NUESTRO DÍA A DÍA

Actualmente  ocho hermanas  formamos  esta comunidad perteneciente a la Orden de Predicadores. La vida contemplativa dominicana se traduce en  una vida sencilla y sincera en el propio corazón, y en el desafío y consuelo de la vida común. Nuestra espiritualidad se cimienta sobre la Palabra de Dios: escuchar la Palabra, contemplar la Palabra y predicar la Palabra.

La comunidad es el lugar donde nace y vive la Palabra. A la vez, ejercitándonos en el silencio interior y exterior, en la soledad habitada, en el cara a cara con Dios se resume el mensaje del evangelio: Dios lo único necesario y… amarás a tu prójimo como a ti mismo.

PATRIMONIO HISTÓRICO Y CULTURAL

Se sitúa la primera casa junto a la Ermita de Santa Susana. Corría el año 1350.
Juana de Luna, viuda de Luis Mejía con tres de sus hijas, Doña María, Doña Mayor de Guzmán y Doña Catalina profesan en el convento y le enriquecieron con su hacienda y mucho más con su virtud y gobierno. Siendo Doña Mayor priora  compra la casa y fortaleza de Hércules a Juan Arias de la Hoz.  A esta compra se  añadirán  unas casa señoriales entre las iglesias parroquiales de la Santísima Trinidad y San Quilez. Fray Alonso de Loaysa, prior provincial de religiosos y religiosas de la Orden de Predicadores en los señoríos y reinos de Castilla aprueba la solicitud de traslado de aquel lugar solitario y húmedo a éste en el casco de la población.
Se trasladan al nuevo lugar, que hoy perdura, el 13 de junio de 1513.
El edificio es una antigua casa fortaleza, ejemplar típico de la arquitectura civil del s. XII. La Torre de Hércules, que le da nombre, construida hacia el s. XI, conserva en los frisos pinturas murales realizadas por los árabes de la aljama segoviana que lo convierten en el más acabado ejemplar románico-mudéjar.

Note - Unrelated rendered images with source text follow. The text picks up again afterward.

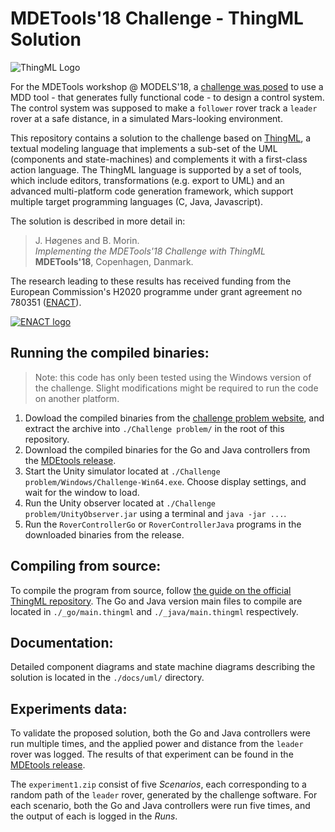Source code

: # MDETools'18 Challenge - ThingML Solution

![ThingML Logo](https://raw.githubusercontent.com/TelluIoT/ThingML/master/Logotype_ThingML_100317_500px.png)

For the MDETools workshop @ MODELS'18, a [challenge was posed](https://mdetools.github.io/mdetools18/challengeproblem.html) to use a MDD tool - that generates fully functional code - to design a control system. The control system was supposed to make a `follower` rover track a `leader` rover at a safe distance, in a simulated Mars-looking environment.

This repository contains a solution to the challenge based on [ThingML](https://github.com/TelluIoT/ThingML), a textual modeling language that implements a sub-set of the UML (components and state-machines) and complements it with a first-class action language. The ThingML language is supported by a set of tools, which include editors, transformations (e.g. export to UML) and an advanced multi-platform code generation framework, which support multiple target programming languages (C, Java, Javascript). 

The solution is described in more detail in:
>J. Høgenes and B. Morin.<br/>
>*Implementing the MDETools'18 Challenge with ThingML*<br/>
>**MDETools'18**, Copenhagen, Danmark.<br/>

The research leading to these results has received funding from the European Commission's H2020 programme under grant agreement no 780351 ([ENACT](https://www.enact-project.eu/)).

[![ENACT logo](https://www.enact-project.eu/img/logo-enact-blue2.png)](https://www.enact-project.eu/)

## Running the compiled binaries:
> Note: this code has only been tested using the Windows version of the challenge. Slight modifications might be required to run the code on another platform.

1. Dowload the compiled binaries from the [challenge problem website](https://mdetools.github.io/mdetools18/challengeproblem.html#running-the-simulation), and extract the archive into `./Challenge problem/` in the root of this repository.
2. Download the compiled binaries for the Go and Java controllers from the [MDEtools release](https://github.com/SINTEF-9012/mdetools18-challenge-thingml/releases/tag/mdetools18).
3. Start the Unity simulator located at `./Challenge problem/Windows/Challenge-Win64.exe`. Choose display settings, and wait for the window to load.
4. Run the Unity observer located at `./Challenge problem/UnityObserver.jar` using a terminal and `java -jar ...`.
5. Run the `RoverControllerGo` or `RoverControllerJava` programs in the downloaded binaries from the release.

## Compiling from source:
To compile the program from source, follow [the guide on the official ThingML repository](https://github.com/TelluIoT/ThingML/blob/master/README.md). The Go and Java version main files to compile are located in `./_go/main.thingml` and `./_java/main.thingml` respectively.

## Documentation:
Detailed component diagrams and state machine diagrams describing the solution is located in the `./docs/uml/` directory.

## Experiments data:
To validate the proposed solution, both the Go and Java controllers were run multiple times, and the applied power and distance from the `leader` rover was logged. The results of that experiment can be found in the [MDEtools release](https://github.com/SINTEF-9012/mdetools18-challenge-thingml/releases/tag/mdetools18).

The `experiment1.zip` consist of five *Scenarios*, each corresponding to a random path of the `leader` rover, generated by the challenge software. For each scenario, both the Go and Java controllers were run five times, and the output of each is logged in the *Runs*.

Segovia tiene huella dominicana. Extramuros se conserva la Cueva de Santo Domingo, entrañable lugar, evocador de su presencia orante y penitente. En la Navidad de 1218, Domingo en su viaje de Italia a España, instituye en esta capital el primer convento dominicano de frailes en España. Sencillo en los comienzos, llegaría a ser de primer orden, con el nombre de la Santa Cruz.

El documento más antiguo que acredita la fundación de las monjas en la ciudad  es un privilegio hecho por Alfonso XI, rey de Castilla y León.